(Stored records)
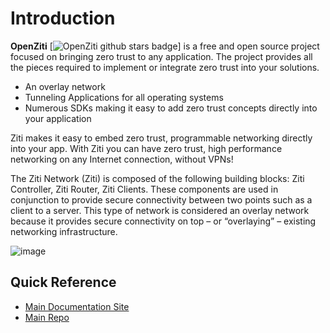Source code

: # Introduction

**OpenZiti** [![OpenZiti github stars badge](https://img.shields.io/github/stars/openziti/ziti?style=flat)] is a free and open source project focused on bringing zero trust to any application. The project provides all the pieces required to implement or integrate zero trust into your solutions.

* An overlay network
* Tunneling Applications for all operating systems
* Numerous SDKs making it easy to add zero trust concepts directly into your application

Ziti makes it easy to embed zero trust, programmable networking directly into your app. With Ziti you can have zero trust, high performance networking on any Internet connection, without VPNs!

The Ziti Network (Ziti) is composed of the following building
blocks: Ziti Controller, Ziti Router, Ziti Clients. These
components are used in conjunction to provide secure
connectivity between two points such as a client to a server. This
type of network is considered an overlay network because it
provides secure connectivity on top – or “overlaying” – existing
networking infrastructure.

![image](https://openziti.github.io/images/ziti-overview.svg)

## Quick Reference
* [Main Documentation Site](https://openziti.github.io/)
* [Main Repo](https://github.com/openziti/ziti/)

...

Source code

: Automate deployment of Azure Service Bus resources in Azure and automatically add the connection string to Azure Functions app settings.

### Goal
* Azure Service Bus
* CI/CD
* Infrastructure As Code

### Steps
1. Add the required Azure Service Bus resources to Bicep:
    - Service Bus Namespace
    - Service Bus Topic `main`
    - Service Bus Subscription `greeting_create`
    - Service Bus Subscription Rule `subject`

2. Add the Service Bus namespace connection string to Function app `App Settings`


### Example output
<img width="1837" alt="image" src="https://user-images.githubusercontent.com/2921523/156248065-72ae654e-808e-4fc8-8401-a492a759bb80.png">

What to work on: Return a word-for-word copy of the lines above from the one holding "Infrastructure As Code" through the one holding "- Service Bus Subscription Rule", with both of them included and nothing besides.

Your solution:
* Infrastructure As Code

### Steps
1. Add the required Azure Service Bus resources to Bicep:
    - Service Bus Namespace
    - Service Bus Topic `main`
    - Service Bus Subscription `greeting_create`
    - Service Bus Subscription Rule `subject`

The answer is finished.